Generate or update a comprehensive markdown data dictionary from any database — auto-detects schema source and DB engine, includes live statistics, sample rows, null rates, Mermaid ER diagram, and quick-reference table. Supports --update to refresh stats while preserving hand-written descriptions.

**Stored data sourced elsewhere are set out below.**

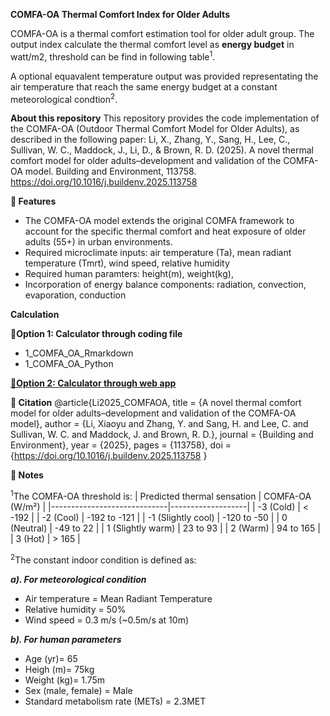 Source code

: **COMFA-OA Thermal Comfort Index for Older Adults**

COMFA-OA is a thermal comfort estimation tool for older adult group. The output index calculate the thermal comfort level as **energy budget** in watt/m2, threshold can be find in following table<sup>1</sup>.

A optional equavalent temperature output was provided representating the air temperature that reach the same energy budget at a constant meteorological condtion<sup>2</sup>. 

**About this repository**
This repository provides the code implementation of the COMFA-OA (Outdoor Thermal Comfort Model for Older Adults), as described in the following paper:
Li, X., Zhang, Y., Sang, H., Lee, C., Sullivan, W. C., Maddock, J., Li, D., & Brown, R. D. (2025). A novel thermal comfort model for older adults–development and validation of the COMFA-OA model. Building and Environment, 113758. https://doi.org/10.1016/j.buildenv.2025.113758

**🔧 Features**
- The COMFA-OA model extends the original COMFA framework to account for the specific thermal comfort and heat exposure of older adults (55+) in urban environments.
- Required microclimate inputs: air temperature (Ta), mean radiant temperature (Tmrt), wind speed, relative humidity
- Required human paramters: height(m), weight(kg),
- Incorporation of energy balance components: radiation, convection, evaporation, conduction

**Calculation**

**🔧Option 1: Calculator through coding file**

- 1_COMFA_OA_Rmarkdown
- 1_COMFA_OA_Python

**[🔧Option 2: Calculator through web app](https://comfa.shinyapps.io/10_shinnyapp/)**


**🔧 Citation**
@article{Li2025_COMFAOA,
  title   = {A novel thermal comfort model for older adults–development and validation of the COMFA-OA model},
  author  = {Li, Xiaoyu and Zhang, Y. and Sang, H. and Lee, C. and Sullivan, W. C. and Maddock, J. and Brown, R. D.},
  journal = {Building and Environment},
  year    = {2025},
  pages   = {113758},
  doi     = {https://doi.org/10.1016/j.buildenv.2025.113758
}

**🔧 Notes**

<sup>1</sup>The COMFA-OA threshold is:
| Predicted thermal sensation | COMFA-OA (W/m²)   |
|-----------------------------|-------------------|
| -3 (Cold)                   | < -192            |
| -2 (Cool)                   | -192 to -121      |
| -1 (Slightly cool)          | -120 to -50       |
| 0 (Neutral)                 | -49 to 22         |
| 1 (Slightly warm)           | 23 to 93          |
| 2 (Warm)                    | 94 to 165         |
| 3 (Hot)                     | > 165             |


<sup>2</sup>The constant indoor condition is defined as:

***a). For meteorological condition***
- Air temperature = Mean Radiant Temperature
- Relative humidity = 50%
- Wind speed = 0.3 m/s (~0.5m/s at 10m)

***b). For human parameters***
- Age (yr)= 65
- Heigh (m)= 75kg
- Weight (kg)= 1.75m
- Sex (male, female) = Male
- Standard metabolism rate (METs) = 2.3MET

Generates or updates a structured, human-readable markdown data dictionary by auto-detecting the schema source and database engine, then querying the live database for statistics, distributions, sample rows, and data quality metrics.
/data-dictionary
/data-dictionary --update
/data-dictionary --update --output reports/schema_ref.md
/data-dictionary --output reports/schema_ref.md
/data-dictionary --lang zh
/data-dictionary --output docs/db.md --lang es
create a data dictionary for this project
update the data dictionary
refresh the stats in the data dictionary
document the database schema
generate schema docs
Parse optional flags from the user's invocation:
--update — update an existing data dictionary (refresh stats, detect schema changes, preserve prose)--output <path> — override default output file (default: docs/data_dictionary.md)--lang <code> — output language code, e.g. en, zh, es (default: en)Determine the operating mode:
--update is passed and the output file exists → Update Mode (go to Update Mode section below)--update is passed but the output file does not exist → fall back to Generate Mode with a note: "No existing data dictionary found at <path> — generating from scratch."--update flag → Generate ModeGenerate Mode — ask the user (in a single message):
I'll generate a data dictionary for this project. A couple of quick questions:
- Do you have a domain glossary — business definitions for any terms used in column or table names? (e.g. "lot_number = the GMP batch identifier assigned at manufacturing start"). If yes, paste them or point me to a file. If no, just say skip.
- Are there any tables or columns to exclude (e.g. internal audit tables, PII columns)?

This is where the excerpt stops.